DON'T SHARE NUISANCE.
Some DU teachers support four-year undergraduate programme
But DU aspirants are still not convinced about its benefits.
The four-year undergraduate programme of Delhi University, which has been referred to as a step to help students improve their entrepreneurial expertise and the chance to get better jobs, has opened to mixed reactions from the applicants. But DU's faculty reiterates its positive impact.
Dr MR Chhikara, Teacher In-charge, Department of Commerce, Delhi College of Arts and Commerce (DCAC), wants the students to understand that the structure works in their favour. Whether it is their all-inclusive growth or inter-disciplinary understanding, the course has several benefits. "Decades back when I took up commerce, I didn't have the choice to study other subjects. But the new course will help the students, who have done B.Com to either pursue M.Com or MA in Economics, History and Political Science, depending on their Discipline Course I and Discipline Course II. These changes will help them gear up for the job market," explains Dr. Chhikara.
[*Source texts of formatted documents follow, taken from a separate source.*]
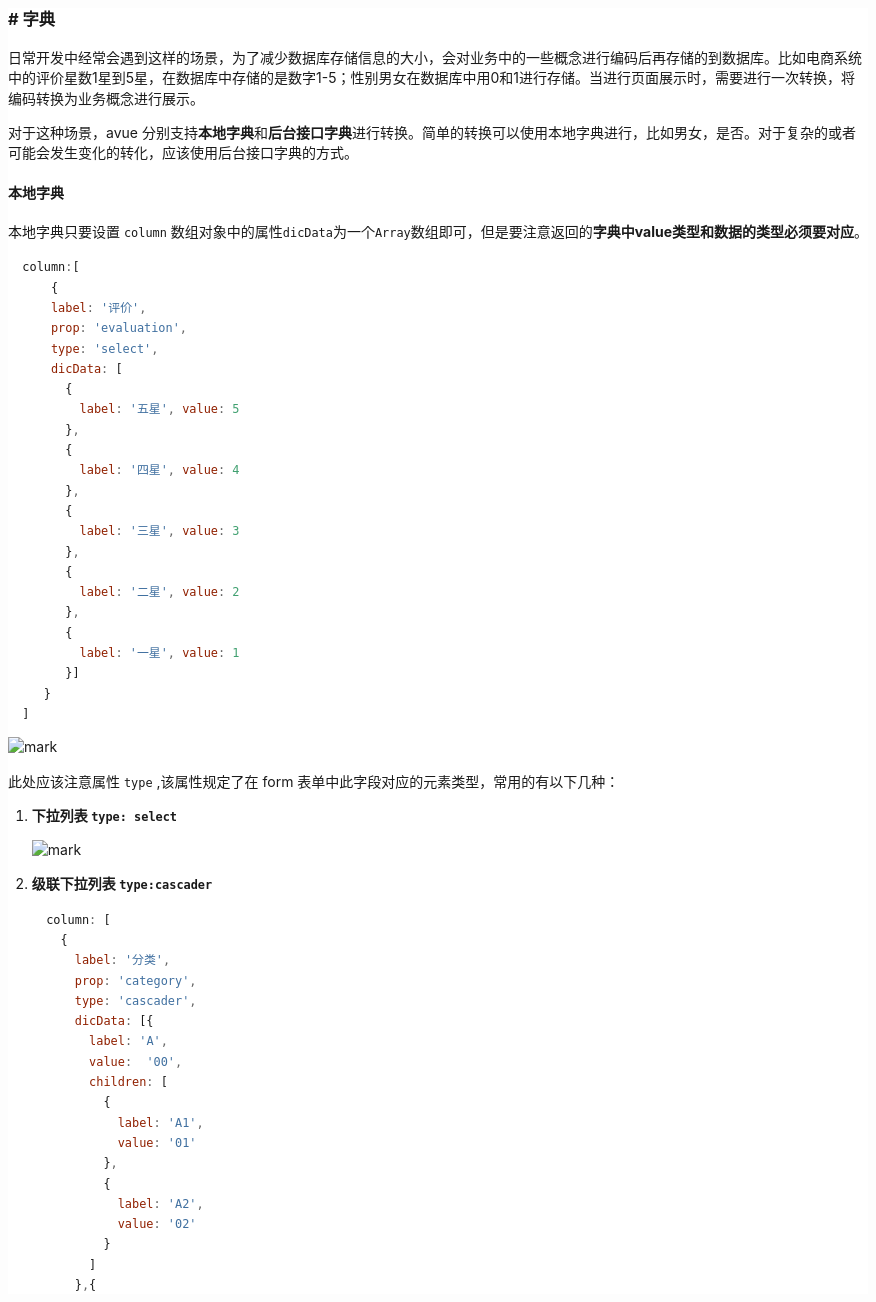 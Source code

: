 ### # 字典

日常开发中经常会遇到这样的场景，为了减少数据库存储信息的大小，会对业务中的一些概念进行编码后再存储的到数据库。比如电商系统中的评价星数1星到5星，在数据库中存储的是数字1-5；性别男女在数据库中用0和1进行存储。当进行页面展示时，需要进行一次转换，将编码转换为业务概念进行展示。

对于这种场景，avue 分别支持**本地字典**和**后台接口字典**进行转换。简单的转换可以使用本地字典进行，比如男女，是否。对于复杂的或者可能会发生变化的转化，应该使用后台接口字典的方式。

#### 本地字典

本地字典只要设置 `column` 数组对象中的属性`dicData`为一个`Array`数组即可，但是要注意返回的**字典中value类型和数据的类型必须要对应**。

```javascript
  column:[
      {
      label: '评价',
      prop: 'evaluation',
      type: 'select',
      dicData: [
        {
          label: '五星', value: 5
        },
        {
          label: '四星', value: 4
        },
        {
          label: '三星', value: 3
        },
        {
          label: '二星', value: 2
        },
        {
          label: '一星', value: 1
        }]
     }
  ]
```

![mark](http://songwenjie.vip/blog/20190306/iBCWFg5I1x4B.png?imageslim)

此处应该注意属性 `type` ,该属性规定了在 form 表单中此字段对应的元素类型，常用的有以下几种：

1. **下拉列表 `type: select`**

   ![mark](http://songwenjie.vip/blog/20190306/yOcEnfsSn0gu.png?imageslim)

2. **级联下拉列表 `type:cascader`**

   ```javascript
     column: [
       {
         label: '分类',
         prop: 'category',
         type: 'cascader',
         dicData: [{
           label: 'A',
           value:  '00',
           children: [
             {
               label: 'A1',
               value: '01'
             },
             {
               label: 'A2',
               value: '02'
             }
           ]
         },{
   ```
Will the students be interested to stay back and complete the four-year-long undergraduate course? "Those who get admissions in popular and esteemed colleges like DCAC, Sri Venkateswara, SRCC, etc, will, in all likelihood, complete the course. However, the same can't be said for the lesser-known colleges. But I would request the students to complete the course to exploit the benefits irrespective of the colleges they get admission in," Dr. Chhikara adds.
Dr. Rekha Dayal, Commerce Department, JMC, believes the course has played an instrumental role in making the not-so-popular courses (amongst students) gain more prominence. "There are several courses like Political Science, History, which many think aren't market driven. However, our recent survey shows these courses have also found several takers," she explains.
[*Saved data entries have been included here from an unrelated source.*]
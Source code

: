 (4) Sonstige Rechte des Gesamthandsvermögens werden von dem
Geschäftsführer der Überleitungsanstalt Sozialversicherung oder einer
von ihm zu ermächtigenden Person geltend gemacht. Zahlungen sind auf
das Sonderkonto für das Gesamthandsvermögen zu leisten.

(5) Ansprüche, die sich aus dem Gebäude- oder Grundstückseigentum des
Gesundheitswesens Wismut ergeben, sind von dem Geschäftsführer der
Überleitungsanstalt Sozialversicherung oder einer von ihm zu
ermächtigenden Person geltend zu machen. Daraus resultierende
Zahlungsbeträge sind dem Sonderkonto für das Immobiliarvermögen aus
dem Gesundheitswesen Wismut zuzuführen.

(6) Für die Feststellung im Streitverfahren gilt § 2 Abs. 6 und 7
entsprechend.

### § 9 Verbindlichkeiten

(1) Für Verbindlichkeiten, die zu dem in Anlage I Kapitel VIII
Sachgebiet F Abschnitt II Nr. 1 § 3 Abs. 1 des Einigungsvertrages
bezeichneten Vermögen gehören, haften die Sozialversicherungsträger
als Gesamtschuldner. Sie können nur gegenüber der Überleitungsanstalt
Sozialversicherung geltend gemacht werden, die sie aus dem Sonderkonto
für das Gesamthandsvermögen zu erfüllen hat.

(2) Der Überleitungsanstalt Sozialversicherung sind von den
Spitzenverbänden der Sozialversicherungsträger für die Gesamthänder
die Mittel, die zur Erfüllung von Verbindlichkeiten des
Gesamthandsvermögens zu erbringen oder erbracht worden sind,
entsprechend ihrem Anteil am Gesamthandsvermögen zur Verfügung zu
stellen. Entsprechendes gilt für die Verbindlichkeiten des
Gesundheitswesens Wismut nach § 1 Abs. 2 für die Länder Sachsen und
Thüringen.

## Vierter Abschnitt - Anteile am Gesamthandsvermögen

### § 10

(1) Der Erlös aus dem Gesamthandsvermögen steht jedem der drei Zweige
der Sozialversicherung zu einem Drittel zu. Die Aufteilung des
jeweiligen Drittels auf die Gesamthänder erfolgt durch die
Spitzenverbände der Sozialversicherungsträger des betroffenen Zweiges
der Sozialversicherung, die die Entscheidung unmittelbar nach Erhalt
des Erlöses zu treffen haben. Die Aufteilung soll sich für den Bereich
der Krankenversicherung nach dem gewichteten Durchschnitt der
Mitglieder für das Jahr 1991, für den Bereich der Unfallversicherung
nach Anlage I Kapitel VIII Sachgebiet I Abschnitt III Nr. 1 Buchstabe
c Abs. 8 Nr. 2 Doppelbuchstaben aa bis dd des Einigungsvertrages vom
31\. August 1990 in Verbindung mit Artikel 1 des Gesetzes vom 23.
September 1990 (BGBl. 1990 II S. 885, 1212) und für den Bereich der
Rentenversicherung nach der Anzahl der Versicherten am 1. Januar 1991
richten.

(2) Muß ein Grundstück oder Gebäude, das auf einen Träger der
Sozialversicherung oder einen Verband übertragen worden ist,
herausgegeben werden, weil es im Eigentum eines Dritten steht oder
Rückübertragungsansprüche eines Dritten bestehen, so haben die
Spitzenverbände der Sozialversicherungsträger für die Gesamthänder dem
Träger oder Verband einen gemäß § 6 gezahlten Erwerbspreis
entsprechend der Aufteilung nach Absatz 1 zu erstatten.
Abhay Kumar, Assistant Professor, SRCC feels students are sounding upbeat about the programme, which could be because of lack of affordable options. "Each year about 20-25 students from Tamil Nadu join SRCC. But that might be affected. I know a student, who wanted to join our college this year. But he has now decided to go to Singapore for higher studies. For, he doesn't want to waste a year. Another applicant from Jamshedpur I know, has preferred Calcutta University over Delhi University. Nonetheless, many students will opt for the four-year undergraduate programme because of lack of options," Abhay Kumar explains.
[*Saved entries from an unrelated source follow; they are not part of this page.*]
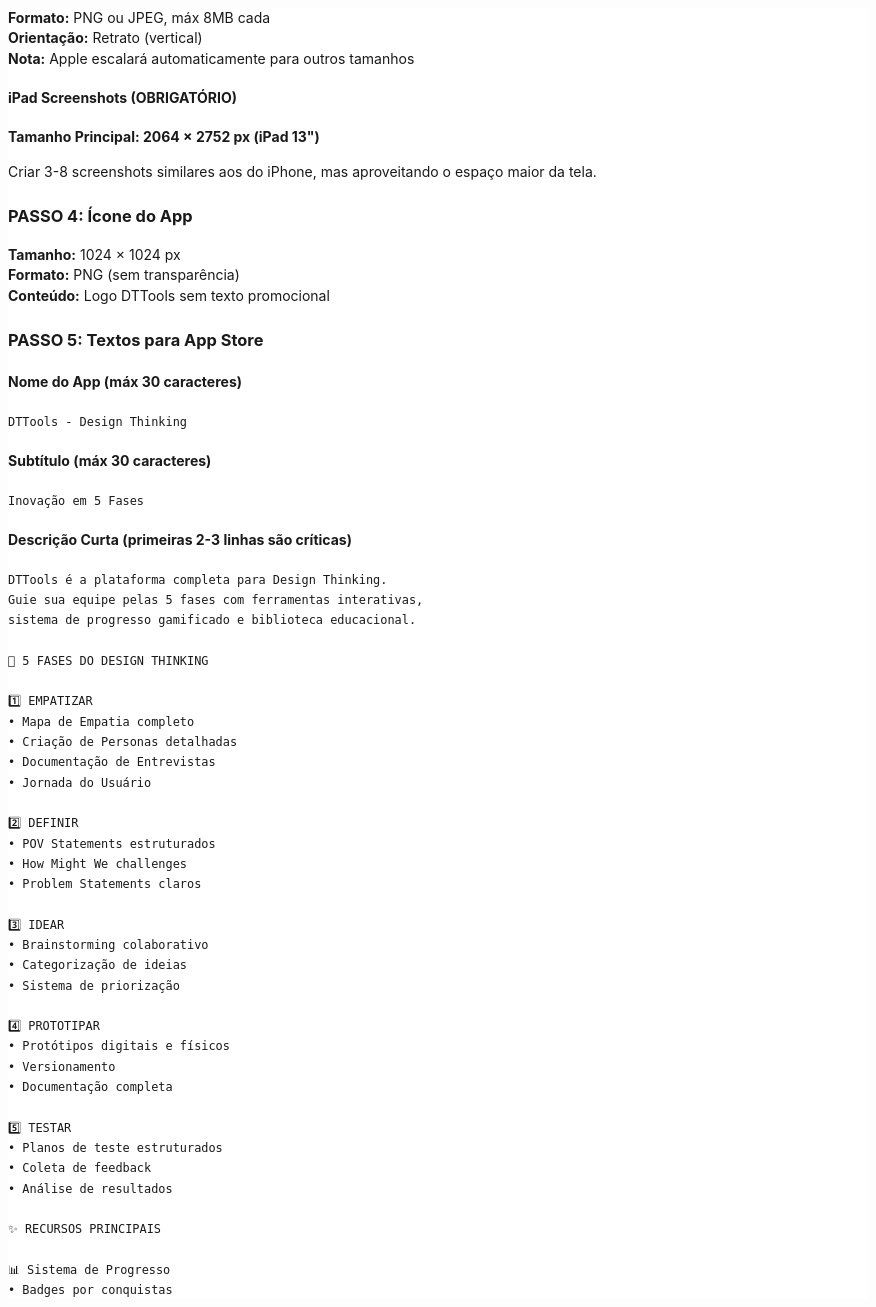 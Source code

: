**Formato:** PNG ou JPEG, máx 8MB cada  
**Orientação:** Retrato (vertical)  
**Nota:** Apple escalará automaticamente para outros tamanhos

#### iPad Screenshots (OBRIGATÓRIO)
**Tamanho Principal: 2064 × 2752 px (iPad 13")**

Criar 3-8 screenshots similares aos do iPhone, mas aproveitando o espaço maior da tela.

### PASSO 4: Ícone do App

**Tamanho:** 1024 × 1024 px  
**Formato:** PNG (sem transparência)  
**Conteúdo:** Logo DTTools sem texto promocional

### PASSO 5: Textos para App Store

#### Nome do App (máx 30 caracteres)
```
DTTools - Design Thinking
```

#### Subtítulo (máx 30 caracteres)
```
Inovação em 5 Fases
```

#### Descrição Curta (primeiras 2-3 linhas são críticas)
```
DTTools é a plataforma completa para Design Thinking. 
Guie sua equipe pelas 5 fases com ferramentas interativas, 
sistema de progresso gamificado e biblioteca educacional.

🎯 5 FASES DO DESIGN THINKING

1️⃣ EMPATIZAR
• Mapa de Empatia completo
• Criação de Personas detalhadas
• Documentação de Entrevistas
• Jornada do Usuário

2️⃣ DEFINIR
• POV Statements estruturados
• How Might We challenges
• Problem Statements claros

3️⃣ IDEAR
• Brainstorming colaborativo
• Categorização de ideias
• Sistema de priorização

4️⃣ PROTOTIPAR
• Protótipos digitais e físicos
• Versionamento
• Documentação completa

5️⃣ TESTAR
• Planos de teste estruturados
• Coleta de feedback
• Análise de resultados

✨ RECURSOS PRINCIPAIS

📊 Sistema de Progresso
• Badges por conquistas
```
Read on to know what DU applicants have to say...
Even though DU applicant Anju Sharma, originally from Jamshedpur, finds the course interesting, she isn't certain of staying in the college for all 4 years. "I think it is good because now there is no B.com (Pass). And so anybody who spends 3 or 4 years in the course will be given same value. Moreover, I feel, the four-year programme seems too time consuming. I'm not sure if I'll stay for 4 years in a college," explains Anju.
For Patna-based Prateek Goyal, who scored 87%, is more concerned about getting B.Com, the much sought-after course, in the college of his choice. "DU's four-year undergraduate course has made no difference as such because the cut-offs remain very high. I'm waiting for the colleges to declare their 3rd cut-off lists so that I can take admission in DU. But most of the reputed colleges have closed admissions for their Commerce course. I don't know if I will be able to get admission in DU. Whether I will stay on or not for 4 years is not at all an important issue for me," says Prateek.
Suparna Kumar, who belongs to Delhi, doesn't mind spending an additional year in college. "If DU has taken the decision, they would have weighed the pros and cons. So who am I to say it won't be in my favour. I'm determined to make the most of my four-year long stay in DU," she says.
S. Dinesh, another aspirant for Commerce in DU, is relived as there will be no distinction between Hons and Pass courses now. Anyone who manages to get admission in DU and stays for four years shall be awarded with the Hons degree, which is good, he says. "Thankfully, I won't have to face the discrimination which my sister faced when she pursued B.Com (Pass). I will stay back for four years only if the college delivers quality. Else I will opt for a professional course," says S. Dinesh.